I note the petitioner’s failure to mention the government-backed Get Safe Online initiative, which explicitly recommends upgrading. So when he says ‘(The French and German) governments have let their populations know that an upgrade will keep them safer online. We should follow them.’ – I know he’s wrong. And I’m not sure I buy his suggestion that ‘When the UK government does this, most of Europe will follow. That will create some pressure on the US to do so too.’
But that’s all beside the point. If we can use this petition as some kind of leverage, I’m prepared to overlook its deficiencies. And with nearly 5,000 signatures in a couple of days, and front-page coverage from the BBC, we have a platform on which to build.


The latest browser market share numbers show that finally, IE6 has been deposed as the world’s #1 browser. And in the last few days, Google has announced that its Apps will be phasing out IE6 support, becoming the latest big name to say enough is enough.
It’s time to put IE6 out of our misery. Sign the petition.

Who says Labour people can't do web?

labourlist2
A couple of (broadly) Labour-related online developments of note late last week.
One was the relaunch of LabourList, just in time for conference. Alex Smith has done great things editorially since taking control of the website in the wake of Drapergate, and entirely deserved the recognition of a high ranking in Iain Dale’s annual poll of the top political blogs. But the website has always been a bit, well, ugly (or indeed, well ugly) – like it was trying too hard.
The new look is a big improvement, primarily because it accepts the reality that it’s really just another multi-author blog. You get a straightforward two-column layout: content plus comments on one side, a site-wide sidebar on the other, with header navigation based (I guess) on tags. It isn’t spectacular in design terms, but it doesn’t need to be. (Mind you, I’m not sure about including everyone’s ‘gravatar’ on every page: that’s going to slow things way down, for everyone.) It’s still powered by the same mysterious Tangent Labs platform as other Labour output; I’m wondering why.
The other was the news that Sarah Brown, the PM’s wife had passed uber-geek Stephen Fry in terms of Twitter followers.

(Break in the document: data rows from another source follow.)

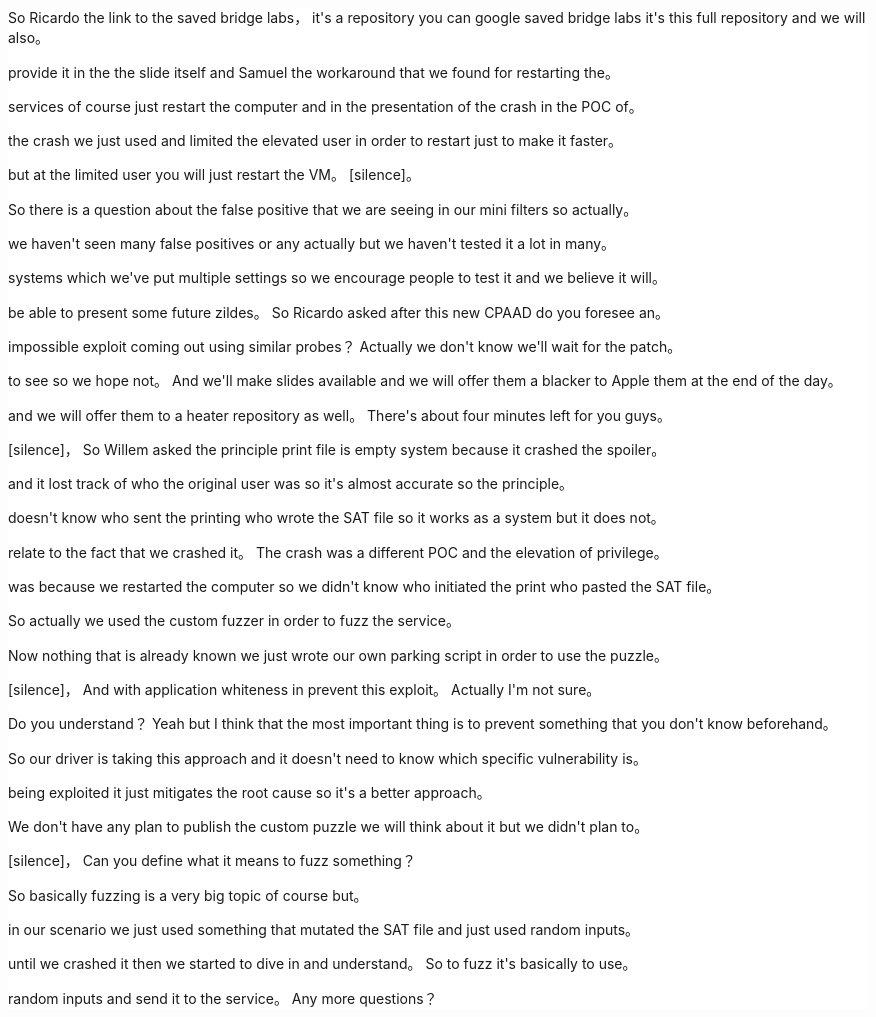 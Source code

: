  So Ricardo the link to the saved bridge labs， it's a repository you can google saved bridge labs it's this full repository and we will also。

 provide it in the the slide itself and Samuel the workaround that we found for restarting the。

 services of course just restart the computer and in the presentation of the crash in the POC of。

 the crash we just used and limited the elevated user in order to restart just to make it faster。

 but at the limited user you will just restart the VM。 [silence]。

 So there is a question about the false positive that we are seeing in our mini filters so actually。

 we haven't seen many false positives or any actually but we haven't tested it a lot in many。

 systems which we've put multiple settings so we encourage people to test it and we believe it will。

 be able to present some future zildes。 So Ricardo asked after this new CPAAD do you foresee an。

 impossible exploit coming out using similar probes？ Actually we don't know we'll wait for the patch。

 to see so we hope not。 And we'll make slides available and we will offer them a blacker to Apple them at the end of the day。

 and we will offer them to a heater repository as well。 There's about four minutes left for you guys。

 [silence]， So Willem asked the principle print file is empty system because it crashed the spoiler。

 and it lost track of who the original user was so it's almost accurate so the principle。

 doesn't know who sent the printing who wrote the SAT file so it works as a system but it does not。

 relate to the fact that we crashed it。 The crash was a different POC and the elevation of privilege。

 was because we restarted the computer so we didn't know who initiated the print who pasted the SAT file。

 So actually we used the custom fuzzer in order to fuzz the service。

 Now nothing that is already known we just wrote our own parking script in order to use the puzzle。

 [silence]， And with application whiteness in prevent this exploit。 Actually I'm not sure。

 Do you understand？ Yeah but I think that the most important thing is to prevent something that you don't know beforehand。

 So our driver is taking this approach and it doesn't need to know which specific vulnerability is。

 being exploited it just mitigates the root cause so it's a better approach。

 We don't have any plan to publish the custom puzzle we will think about it but we didn't plan to。

 [silence]， Can you define what it means to fuzz something？

 So basically fuzzing is a very big topic of course but。

 in our scenario we just used something that mutated the SAT file and just used random inputs。

 until we crashed it then we started to dive in and understand。 So to fuzz it's basically to use。

 random inputs and send it to the service。 Any more questions？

As I write this, Mr Fry has 773,000 followers, Mrs Brown has 791,000.
thebrowns
With no great fanfare in the conventional media, Mrs B has built quite a profile around her Million Mums campaign against ‘the needless deaths of women in pregnancy and childbirth around the world’, and other similarly lefty causes. It’s pretty clear she’s writing her own tweets personally, and gets actively involved in terms of replying, re-tweeting and hashtagging. It’s working, and she is often (rightly) used as a best practice example for public figures.
She also did a bit of blogging from last week’s G20 summit in Pittsburgh, again at wordpress.com – although I’m told there has been talk about bringing it properly ‘in house’; and has been contributing to the influential Huffington Post for some time.
Her activity is rarely Labour-branded per se… but of course it’s exactly a year since she sensationally appeared on-stage at the Labour conference to introduce her husband. (It’s quite amusing to look back at the BBC’s live text commentary from the day: ‘It’s almost time for the pre-speech video. Sarah Brown is in the hall. At the lectern. What’s going on? It looks like she is about to address the Labour conference.‘) Now articles are being written, describing her as ‘arguably the most admired and powerful woman in Britain… She might even be the last hope for Labour.’
Don’t underestimate the role her new media activity has played in this.